The class will take place at the Kirklees Leisure Centre at Spring Grove Street, Huddersfield, HD1 4BP which is just to the west of the Castlegate ring road. It is just down the hill from junction 24 on the M62 with oodles of onsite parking at 70p per hour and a short walk from the bus and railway stations for those who will use public transport.

There will be a short meeting after the class to decide whether we want to form a company and to elect a small steering committee to draw up a business plan and constitution. Several of the people who have had to drop out have stressed that they still want to form a company. Several others who can't be here today have said the same. We have even had messages of support from Mel Wong and David Hotchkiss in Hungary. I think we have enough support to plan for our next activity.

It is important to keep the momentum. Chelmsford Ballet holds company classes with a different teacher on the first Sunday of every month. Cara O'Shea, who once danced Princess Aurora for the the Chelmsford Ballet, gave her old company a very good class a few years ago. We need to do the same. Jane Tucker has very kindly agreed in principle to give us another class as have a number of other teachers.

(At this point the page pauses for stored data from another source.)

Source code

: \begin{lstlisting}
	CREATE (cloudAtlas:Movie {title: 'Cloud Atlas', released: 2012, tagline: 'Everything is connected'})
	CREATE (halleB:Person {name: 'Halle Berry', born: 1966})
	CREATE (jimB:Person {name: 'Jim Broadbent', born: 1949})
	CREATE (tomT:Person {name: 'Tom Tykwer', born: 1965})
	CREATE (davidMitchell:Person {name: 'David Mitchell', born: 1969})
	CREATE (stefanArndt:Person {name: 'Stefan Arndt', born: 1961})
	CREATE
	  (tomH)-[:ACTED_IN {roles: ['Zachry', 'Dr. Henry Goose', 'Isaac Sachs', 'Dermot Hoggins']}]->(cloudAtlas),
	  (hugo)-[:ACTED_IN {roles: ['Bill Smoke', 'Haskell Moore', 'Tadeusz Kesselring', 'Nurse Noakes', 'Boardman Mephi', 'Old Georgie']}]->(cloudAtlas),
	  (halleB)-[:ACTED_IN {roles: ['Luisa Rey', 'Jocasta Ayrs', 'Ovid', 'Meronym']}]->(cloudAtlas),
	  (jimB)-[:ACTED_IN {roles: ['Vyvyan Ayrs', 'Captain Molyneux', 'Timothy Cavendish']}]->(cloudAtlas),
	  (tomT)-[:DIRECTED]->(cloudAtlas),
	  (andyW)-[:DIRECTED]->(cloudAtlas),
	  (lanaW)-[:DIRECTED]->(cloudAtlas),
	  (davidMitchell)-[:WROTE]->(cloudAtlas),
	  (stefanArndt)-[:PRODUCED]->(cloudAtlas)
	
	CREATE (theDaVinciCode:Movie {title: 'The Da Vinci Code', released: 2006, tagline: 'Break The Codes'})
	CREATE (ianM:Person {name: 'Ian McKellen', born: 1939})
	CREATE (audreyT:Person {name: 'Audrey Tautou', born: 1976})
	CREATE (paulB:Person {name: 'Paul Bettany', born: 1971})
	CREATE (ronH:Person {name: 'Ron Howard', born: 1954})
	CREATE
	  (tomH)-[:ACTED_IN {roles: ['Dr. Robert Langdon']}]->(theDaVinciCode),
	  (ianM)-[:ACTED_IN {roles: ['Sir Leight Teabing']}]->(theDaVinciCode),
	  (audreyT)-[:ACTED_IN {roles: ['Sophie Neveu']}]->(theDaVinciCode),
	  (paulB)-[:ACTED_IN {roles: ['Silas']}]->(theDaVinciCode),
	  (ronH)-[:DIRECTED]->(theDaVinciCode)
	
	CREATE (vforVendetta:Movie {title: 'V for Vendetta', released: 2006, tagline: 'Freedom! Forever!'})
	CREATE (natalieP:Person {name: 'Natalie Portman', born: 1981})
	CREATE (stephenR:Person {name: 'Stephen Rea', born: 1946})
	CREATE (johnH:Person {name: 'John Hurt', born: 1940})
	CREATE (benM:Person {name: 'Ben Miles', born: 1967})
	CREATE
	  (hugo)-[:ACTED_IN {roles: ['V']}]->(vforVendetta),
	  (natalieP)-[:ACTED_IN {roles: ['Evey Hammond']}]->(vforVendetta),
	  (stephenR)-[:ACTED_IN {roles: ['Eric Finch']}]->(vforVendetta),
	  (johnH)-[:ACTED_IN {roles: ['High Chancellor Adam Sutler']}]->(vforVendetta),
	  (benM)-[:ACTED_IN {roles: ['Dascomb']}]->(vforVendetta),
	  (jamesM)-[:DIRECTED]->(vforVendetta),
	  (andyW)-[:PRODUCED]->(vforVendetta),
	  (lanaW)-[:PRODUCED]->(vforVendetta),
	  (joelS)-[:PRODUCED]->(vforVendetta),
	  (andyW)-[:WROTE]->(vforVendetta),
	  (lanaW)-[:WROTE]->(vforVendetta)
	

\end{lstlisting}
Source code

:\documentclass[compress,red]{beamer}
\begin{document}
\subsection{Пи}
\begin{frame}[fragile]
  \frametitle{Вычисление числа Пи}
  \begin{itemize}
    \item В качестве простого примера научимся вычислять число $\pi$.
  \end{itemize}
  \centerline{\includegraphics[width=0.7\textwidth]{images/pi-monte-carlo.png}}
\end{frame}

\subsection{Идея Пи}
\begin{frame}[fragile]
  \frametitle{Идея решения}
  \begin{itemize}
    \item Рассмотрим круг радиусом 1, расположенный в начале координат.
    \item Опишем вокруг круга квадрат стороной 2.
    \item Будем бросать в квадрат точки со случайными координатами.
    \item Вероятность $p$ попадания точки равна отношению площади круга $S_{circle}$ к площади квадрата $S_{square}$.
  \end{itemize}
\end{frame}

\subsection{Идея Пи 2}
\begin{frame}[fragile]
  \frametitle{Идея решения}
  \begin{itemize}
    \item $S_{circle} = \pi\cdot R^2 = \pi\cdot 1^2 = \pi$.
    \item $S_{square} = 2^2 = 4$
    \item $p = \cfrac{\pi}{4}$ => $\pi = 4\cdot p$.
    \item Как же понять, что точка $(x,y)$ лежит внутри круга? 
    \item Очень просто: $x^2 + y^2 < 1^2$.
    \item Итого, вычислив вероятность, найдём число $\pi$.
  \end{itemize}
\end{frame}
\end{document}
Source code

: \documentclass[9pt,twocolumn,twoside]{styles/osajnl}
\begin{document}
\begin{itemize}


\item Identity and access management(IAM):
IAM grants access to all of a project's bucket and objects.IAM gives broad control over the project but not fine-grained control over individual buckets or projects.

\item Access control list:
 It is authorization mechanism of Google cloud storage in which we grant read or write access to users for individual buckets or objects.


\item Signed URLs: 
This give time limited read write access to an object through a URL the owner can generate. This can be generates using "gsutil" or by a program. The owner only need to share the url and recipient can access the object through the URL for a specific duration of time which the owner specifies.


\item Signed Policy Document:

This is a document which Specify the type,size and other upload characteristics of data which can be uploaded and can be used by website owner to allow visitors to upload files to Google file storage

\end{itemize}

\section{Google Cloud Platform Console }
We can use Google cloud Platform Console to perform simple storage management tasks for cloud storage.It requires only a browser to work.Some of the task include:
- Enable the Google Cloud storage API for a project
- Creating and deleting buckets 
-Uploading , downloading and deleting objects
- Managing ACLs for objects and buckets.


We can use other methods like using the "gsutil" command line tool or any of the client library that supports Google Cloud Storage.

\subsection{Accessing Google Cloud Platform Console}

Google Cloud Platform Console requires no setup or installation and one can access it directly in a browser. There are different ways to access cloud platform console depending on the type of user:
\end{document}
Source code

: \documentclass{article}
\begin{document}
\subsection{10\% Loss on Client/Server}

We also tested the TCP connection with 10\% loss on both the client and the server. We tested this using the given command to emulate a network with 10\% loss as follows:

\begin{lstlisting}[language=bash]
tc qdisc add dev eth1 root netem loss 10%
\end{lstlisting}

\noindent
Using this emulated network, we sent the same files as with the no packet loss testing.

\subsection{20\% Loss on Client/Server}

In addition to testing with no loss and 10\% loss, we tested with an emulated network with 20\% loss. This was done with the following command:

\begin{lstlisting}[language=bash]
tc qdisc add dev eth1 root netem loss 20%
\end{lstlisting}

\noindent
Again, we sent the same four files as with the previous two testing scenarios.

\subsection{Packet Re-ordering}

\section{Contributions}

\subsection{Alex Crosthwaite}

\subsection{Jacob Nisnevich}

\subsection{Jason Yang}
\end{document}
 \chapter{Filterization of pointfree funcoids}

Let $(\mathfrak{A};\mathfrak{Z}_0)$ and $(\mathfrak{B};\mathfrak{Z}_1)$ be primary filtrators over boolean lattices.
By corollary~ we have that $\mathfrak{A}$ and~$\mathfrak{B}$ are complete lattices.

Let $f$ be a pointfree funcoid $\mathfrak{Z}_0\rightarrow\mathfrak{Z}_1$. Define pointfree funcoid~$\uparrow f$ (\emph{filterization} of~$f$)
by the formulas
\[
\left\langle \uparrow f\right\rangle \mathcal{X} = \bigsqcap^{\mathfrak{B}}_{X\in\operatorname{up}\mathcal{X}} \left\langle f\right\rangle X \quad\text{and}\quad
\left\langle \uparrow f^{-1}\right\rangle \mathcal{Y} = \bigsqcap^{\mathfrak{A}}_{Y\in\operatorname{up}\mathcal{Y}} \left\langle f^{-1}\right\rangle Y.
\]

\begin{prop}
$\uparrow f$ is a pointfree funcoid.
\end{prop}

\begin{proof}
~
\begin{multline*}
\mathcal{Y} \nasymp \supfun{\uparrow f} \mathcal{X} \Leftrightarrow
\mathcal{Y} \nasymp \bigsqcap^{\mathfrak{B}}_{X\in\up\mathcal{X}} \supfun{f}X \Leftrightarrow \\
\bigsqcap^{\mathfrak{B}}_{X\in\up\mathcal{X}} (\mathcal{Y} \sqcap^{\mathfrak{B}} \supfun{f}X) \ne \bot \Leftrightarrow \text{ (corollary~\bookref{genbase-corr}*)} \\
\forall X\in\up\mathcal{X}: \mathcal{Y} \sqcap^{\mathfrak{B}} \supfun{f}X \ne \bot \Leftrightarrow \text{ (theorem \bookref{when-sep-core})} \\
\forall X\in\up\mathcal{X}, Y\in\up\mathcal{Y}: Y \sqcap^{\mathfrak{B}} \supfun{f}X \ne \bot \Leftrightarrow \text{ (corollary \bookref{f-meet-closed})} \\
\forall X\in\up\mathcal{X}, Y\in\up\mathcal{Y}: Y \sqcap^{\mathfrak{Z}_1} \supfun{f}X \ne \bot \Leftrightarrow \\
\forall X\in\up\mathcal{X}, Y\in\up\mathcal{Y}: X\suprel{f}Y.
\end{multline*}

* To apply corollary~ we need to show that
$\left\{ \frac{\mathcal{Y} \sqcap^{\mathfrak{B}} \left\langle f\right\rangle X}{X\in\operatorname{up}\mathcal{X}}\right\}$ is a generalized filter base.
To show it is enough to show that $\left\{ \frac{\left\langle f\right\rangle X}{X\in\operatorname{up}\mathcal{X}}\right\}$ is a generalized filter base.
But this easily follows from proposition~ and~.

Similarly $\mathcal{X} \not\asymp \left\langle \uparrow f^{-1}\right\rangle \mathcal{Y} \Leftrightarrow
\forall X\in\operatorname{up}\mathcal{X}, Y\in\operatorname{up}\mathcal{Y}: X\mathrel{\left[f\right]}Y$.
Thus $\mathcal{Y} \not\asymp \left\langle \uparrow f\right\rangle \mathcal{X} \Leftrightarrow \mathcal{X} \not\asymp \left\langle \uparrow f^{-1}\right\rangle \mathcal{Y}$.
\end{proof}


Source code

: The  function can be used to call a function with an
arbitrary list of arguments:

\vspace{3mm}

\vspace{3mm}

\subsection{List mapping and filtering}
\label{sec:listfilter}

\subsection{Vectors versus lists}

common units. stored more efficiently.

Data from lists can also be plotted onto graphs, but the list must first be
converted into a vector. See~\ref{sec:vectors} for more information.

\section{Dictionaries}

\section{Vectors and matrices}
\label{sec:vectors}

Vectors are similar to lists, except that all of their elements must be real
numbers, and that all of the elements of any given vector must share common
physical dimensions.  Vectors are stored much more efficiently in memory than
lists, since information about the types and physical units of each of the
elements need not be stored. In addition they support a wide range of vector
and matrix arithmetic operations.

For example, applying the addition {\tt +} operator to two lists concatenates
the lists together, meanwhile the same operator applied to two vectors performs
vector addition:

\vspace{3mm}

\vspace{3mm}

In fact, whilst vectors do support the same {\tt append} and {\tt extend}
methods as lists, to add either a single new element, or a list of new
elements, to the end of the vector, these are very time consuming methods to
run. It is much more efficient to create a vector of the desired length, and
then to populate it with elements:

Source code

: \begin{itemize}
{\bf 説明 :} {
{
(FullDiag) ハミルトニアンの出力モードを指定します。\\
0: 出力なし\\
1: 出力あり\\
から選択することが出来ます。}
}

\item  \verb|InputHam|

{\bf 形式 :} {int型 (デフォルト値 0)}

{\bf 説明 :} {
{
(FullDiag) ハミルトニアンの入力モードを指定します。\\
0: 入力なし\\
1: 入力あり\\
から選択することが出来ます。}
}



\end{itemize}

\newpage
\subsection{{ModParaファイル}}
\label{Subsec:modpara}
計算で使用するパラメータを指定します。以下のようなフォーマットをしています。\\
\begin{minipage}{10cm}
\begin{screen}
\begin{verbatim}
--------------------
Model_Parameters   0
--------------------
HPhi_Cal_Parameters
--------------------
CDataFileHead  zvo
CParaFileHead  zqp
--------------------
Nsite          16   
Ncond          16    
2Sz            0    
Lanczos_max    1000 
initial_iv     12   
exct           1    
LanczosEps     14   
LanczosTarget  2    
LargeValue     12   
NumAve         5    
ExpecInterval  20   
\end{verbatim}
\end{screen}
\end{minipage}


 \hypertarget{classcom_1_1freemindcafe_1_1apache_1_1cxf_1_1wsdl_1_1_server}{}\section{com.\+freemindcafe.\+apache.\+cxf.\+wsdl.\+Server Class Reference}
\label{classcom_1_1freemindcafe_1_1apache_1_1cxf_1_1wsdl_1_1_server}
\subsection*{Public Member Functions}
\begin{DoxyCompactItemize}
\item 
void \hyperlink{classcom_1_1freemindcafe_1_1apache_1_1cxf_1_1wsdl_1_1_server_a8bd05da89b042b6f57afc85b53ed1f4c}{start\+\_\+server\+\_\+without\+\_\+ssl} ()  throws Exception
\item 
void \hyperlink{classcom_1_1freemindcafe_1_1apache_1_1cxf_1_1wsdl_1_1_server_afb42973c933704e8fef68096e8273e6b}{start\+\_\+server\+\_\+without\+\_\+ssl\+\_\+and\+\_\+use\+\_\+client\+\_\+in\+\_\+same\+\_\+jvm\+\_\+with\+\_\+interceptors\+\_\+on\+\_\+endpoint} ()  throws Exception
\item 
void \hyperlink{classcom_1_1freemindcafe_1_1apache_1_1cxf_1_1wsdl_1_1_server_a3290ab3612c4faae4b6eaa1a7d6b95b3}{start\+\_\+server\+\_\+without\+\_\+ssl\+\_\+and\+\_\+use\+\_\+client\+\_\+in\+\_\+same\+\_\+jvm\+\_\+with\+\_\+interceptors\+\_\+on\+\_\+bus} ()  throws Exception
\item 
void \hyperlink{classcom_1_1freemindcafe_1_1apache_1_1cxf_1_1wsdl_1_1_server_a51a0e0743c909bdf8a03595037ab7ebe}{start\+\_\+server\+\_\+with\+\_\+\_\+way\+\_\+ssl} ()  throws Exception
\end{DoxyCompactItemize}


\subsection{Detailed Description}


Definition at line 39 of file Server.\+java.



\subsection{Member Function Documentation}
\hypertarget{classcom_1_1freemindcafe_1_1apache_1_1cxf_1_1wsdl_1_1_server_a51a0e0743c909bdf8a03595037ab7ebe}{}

As many of us have progressed from beginners to improvers and beyond without mastering all the basics and have acquired bad habits I have asked Karen Sant of KNT to arrange a day long ballet boot camp to iron some of these out (see Ballet Boot Camp Pilot 9 May 2018 Powerhouse Ballet). As it is likely to take a little more than a day for folks like me I have discussed the possibility of residential courses with Gillian Barton in Scotland and Terence Etheridge in Cornwall.

Chelmsford arranges all sorts of other events throughout the year such as workshops, an annual coach trip to London to see a show, a performance with the Brentwood Choral Society at Christmas and a children's workshop called "Let's make a ballet" in the Autumn. As workshops and summer schools require time off work I was thinking that we may as well hold them in places where we might well go on holiday such as Taynuilt and Truro. I was also thinking of inviting artistic directors of visiting companies, choreographers, dancers and musicians to dinner meetings where we talk to them over a glass of wine or coffee after a light supper. If I can persuade them to sit down with us, Christopher Marney, Yoko Ichino, Cira Robinson and Koen Kessels are high on my list. Finally, I hope we can persuade Northern Ballet, Phoenix Dance Theatre and visiting companies to arrange special events with us where we can explore the choreography and maybe meet their dancers, creatives and technicians.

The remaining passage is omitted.